**EXERCISE BRIEF:** If a line of the material holds the string "计划之中", please copy it.

⁂

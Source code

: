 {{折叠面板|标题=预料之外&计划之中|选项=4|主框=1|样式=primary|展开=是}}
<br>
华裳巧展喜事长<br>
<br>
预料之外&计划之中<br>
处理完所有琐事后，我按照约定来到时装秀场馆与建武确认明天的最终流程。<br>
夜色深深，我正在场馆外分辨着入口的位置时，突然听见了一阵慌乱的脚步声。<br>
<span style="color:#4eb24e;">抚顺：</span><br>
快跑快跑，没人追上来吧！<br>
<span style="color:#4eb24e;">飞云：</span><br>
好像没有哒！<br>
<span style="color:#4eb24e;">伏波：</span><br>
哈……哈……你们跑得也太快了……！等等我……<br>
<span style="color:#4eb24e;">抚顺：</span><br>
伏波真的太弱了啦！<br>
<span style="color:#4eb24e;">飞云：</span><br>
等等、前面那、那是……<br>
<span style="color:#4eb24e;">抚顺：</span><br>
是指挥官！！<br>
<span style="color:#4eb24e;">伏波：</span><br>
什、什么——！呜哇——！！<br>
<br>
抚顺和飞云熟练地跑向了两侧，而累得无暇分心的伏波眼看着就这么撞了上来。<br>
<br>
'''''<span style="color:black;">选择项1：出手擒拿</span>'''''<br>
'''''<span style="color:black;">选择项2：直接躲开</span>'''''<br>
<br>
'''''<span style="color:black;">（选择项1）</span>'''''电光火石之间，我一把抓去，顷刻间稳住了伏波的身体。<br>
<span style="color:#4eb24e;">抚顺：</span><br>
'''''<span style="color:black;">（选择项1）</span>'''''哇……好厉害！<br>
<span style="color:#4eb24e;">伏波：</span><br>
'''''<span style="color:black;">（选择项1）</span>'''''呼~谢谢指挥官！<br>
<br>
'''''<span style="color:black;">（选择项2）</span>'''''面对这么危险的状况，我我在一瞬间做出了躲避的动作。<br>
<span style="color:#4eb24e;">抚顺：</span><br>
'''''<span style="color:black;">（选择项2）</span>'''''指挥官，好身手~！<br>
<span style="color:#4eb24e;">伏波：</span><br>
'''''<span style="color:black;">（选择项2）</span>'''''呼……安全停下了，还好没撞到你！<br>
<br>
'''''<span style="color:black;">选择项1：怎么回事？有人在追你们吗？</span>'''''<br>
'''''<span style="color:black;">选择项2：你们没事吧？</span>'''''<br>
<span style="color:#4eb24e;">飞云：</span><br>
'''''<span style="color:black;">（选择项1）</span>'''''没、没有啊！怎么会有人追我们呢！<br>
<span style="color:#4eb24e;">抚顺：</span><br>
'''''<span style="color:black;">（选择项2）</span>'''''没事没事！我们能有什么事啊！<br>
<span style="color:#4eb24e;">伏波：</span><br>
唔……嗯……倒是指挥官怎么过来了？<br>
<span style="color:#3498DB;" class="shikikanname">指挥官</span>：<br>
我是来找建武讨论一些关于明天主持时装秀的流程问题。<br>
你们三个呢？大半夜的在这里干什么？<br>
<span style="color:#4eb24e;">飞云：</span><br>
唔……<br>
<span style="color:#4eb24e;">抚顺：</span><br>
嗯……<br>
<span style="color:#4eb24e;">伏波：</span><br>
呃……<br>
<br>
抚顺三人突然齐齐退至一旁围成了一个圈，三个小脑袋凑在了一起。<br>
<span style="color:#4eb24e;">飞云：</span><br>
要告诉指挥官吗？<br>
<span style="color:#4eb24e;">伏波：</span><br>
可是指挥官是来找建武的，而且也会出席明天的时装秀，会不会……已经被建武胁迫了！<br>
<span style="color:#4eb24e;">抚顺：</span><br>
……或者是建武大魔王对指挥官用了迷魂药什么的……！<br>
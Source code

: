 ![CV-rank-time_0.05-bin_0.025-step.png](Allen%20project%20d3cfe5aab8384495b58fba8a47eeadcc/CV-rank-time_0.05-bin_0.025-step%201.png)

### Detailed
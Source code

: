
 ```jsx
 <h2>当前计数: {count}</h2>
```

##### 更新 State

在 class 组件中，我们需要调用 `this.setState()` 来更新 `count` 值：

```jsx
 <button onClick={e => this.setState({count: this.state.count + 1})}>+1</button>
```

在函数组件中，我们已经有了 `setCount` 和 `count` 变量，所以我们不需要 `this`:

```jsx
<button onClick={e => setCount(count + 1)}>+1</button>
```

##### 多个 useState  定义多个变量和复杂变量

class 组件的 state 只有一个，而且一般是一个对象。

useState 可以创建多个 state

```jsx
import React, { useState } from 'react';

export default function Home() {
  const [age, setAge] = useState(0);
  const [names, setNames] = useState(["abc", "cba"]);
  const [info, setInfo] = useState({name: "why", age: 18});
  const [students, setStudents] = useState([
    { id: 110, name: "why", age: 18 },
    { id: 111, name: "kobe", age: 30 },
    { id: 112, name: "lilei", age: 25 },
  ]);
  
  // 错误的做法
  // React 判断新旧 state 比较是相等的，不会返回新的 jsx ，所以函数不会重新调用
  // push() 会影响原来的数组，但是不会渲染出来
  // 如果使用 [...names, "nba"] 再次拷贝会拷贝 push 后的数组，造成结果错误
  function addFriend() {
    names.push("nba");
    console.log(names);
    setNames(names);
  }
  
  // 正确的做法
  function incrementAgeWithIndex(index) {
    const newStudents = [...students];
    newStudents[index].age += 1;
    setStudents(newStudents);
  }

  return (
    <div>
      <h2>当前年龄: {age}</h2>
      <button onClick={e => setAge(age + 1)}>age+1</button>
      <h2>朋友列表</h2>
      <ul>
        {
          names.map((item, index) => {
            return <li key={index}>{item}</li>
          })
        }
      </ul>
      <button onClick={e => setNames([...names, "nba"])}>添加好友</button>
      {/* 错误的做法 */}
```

⁂

**EXERCISE ANSWER:**
: {{折叠面板|标题=预料之外&计划之中|选项=4|主框=1|样式=primary|展开=是}}
预料之外&计划之中<br>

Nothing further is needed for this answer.